Supplied data:
┄┄┄┄┄┄
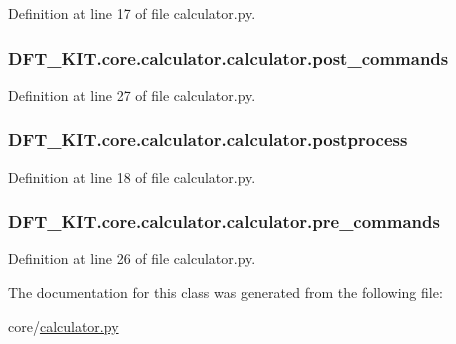 Definition at line 17 of file calculator.\+py.

\hypertarget{class_d_f_t___k_i_t_1_1core_1_1calculator_1_1calculator_a0b83a4e589b749c56e54c5d42e0049d5}{
\subsubsection[{post\+\_\+commands}]{\setlength{\rightskip}{0pt plus 5cm}D\+F\+T\+\_\+\+K\+I\+T.\+core.\+calculator.\+calculator.\+post\+\_\+commands}}\label{class_d_f_t___k_i_t_1_1core_1_1calculator_1_1calculator_a0b83a4e589b749c56e54c5d42e0049d5}


Definition at line 27 of file calculator.\+py.

\hypertarget{class_d_f_t___k_i_t_1_1core_1_1calculator_1_1calculator_a8ae7016b72ab4e047242b2aeb3e5ce68}{
\subsubsection[{postprocess}]{\setlength{\rightskip}{0pt plus 5cm}D\+F\+T\+\_\+\+K\+I\+T.\+core.\+calculator.\+calculator.\+postprocess}}\label{class_d_f_t___k_i_t_1_1core_1_1calculator_1_1calculator_a8ae7016b72ab4e047242b2aeb3e5ce68}


Definition at line 18 of file calculator.\+py.

\hypertarget{class_d_f_t___k_i_t_1_1core_1_1calculator_1_1calculator_aa16b2c67c6adf6c612f76b485292d8a8}{
\subsubsection[{pre\+\_\+commands}]{\setlength{\rightskip}{0pt plus 5cm}D\+F\+T\+\_\+\+K\+I\+T.\+core.\+calculator.\+calculator.\+pre\+\_\+commands}}\label{class_d_f_t___k_i_t_1_1core_1_1calculator_1_1calculator_aa16b2c67c6adf6c612f76b485292d8a8}


Definition at line 26 of file calculator.\+py.



The documentation for this class was generated from the following file\+:\begin{DoxyCompactItemize}
\item 
core/\hyperlink{calculator_8py}{calculator.\+py}\end{DoxyCompactItemize}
┄┄┄┄┄┄
Work instruction: From the first line to the last, retype the material exactly and exclude the pictures.

Written response:
 Definition at line 17 of file calculator.\+py.

\hypertarget{class_d_f_t___k_i_t_1_1core_1_1calculator_1_1calculator_a0b83a4e589b749c56e54c5d42e0049d5}{
\subsubsection[{post\+\_\+commands}]{\setlength{\rightskip}{0pt plus 5cm}D\+F\+T\+\_\+\+K\+I\+T.\+core.\+calculator.\+calculator.\+post\+\_\+commands}}\label{class_d_f_t___k_i_t_1_1core_1_1calculator_1_1calculator_a0b83a4e589b749c56e54c5d42e0049d5}


Definition at line 27 of file calculator.\+py.

\hypertarget{class_d_f_t___k_i_t_1_1core_1_1calculator_1_1calculator_a8ae7016b72ab4e047242b2aeb3e5ce68}{
\subsubsection[{postprocess}]{\setlength{\rightskip}{0pt plus 5cm}D\+F\+T\+\_\+\+K\+I\+T.\+core.\+calculator.\+calculator.\+postprocess}}\label{class_d_f_t___k_i_t_1_1core_1_1calculator_1_1calculator_a8ae7016b72ab4e047242b2aeb3e5ce68}


Definition at line 18 of file calculator.\+py.

\hypertarget{class_d_f_t___k_i_t_1_1core_1_1calculator_1_1calculator_aa16b2c67c6adf6c612f76b485292d8a8}{
\subsubsection[{pre\+\_\+commands}]{\setlength{\rightskip}{0pt plus 5cm}D\+F\+T\+\_\+\+K\+I\+T.\+core.\+calculator.\+calculator.\+pre\+\_\+commands}}\label{class_d_f_t___k_i_t_1_1core_1_1calculator_1_1calculator_aa16b2c67c6adf6c612f76b485292d8a8}


Definition at line 26 of file calculator.\+py.



The documentation for this class was generated from the following file\+:\begin{DoxyCompactItemize}
\item 
core/\hyperlink{calculator_8py}{calculator.\+py}\end{DoxyCompactItemize}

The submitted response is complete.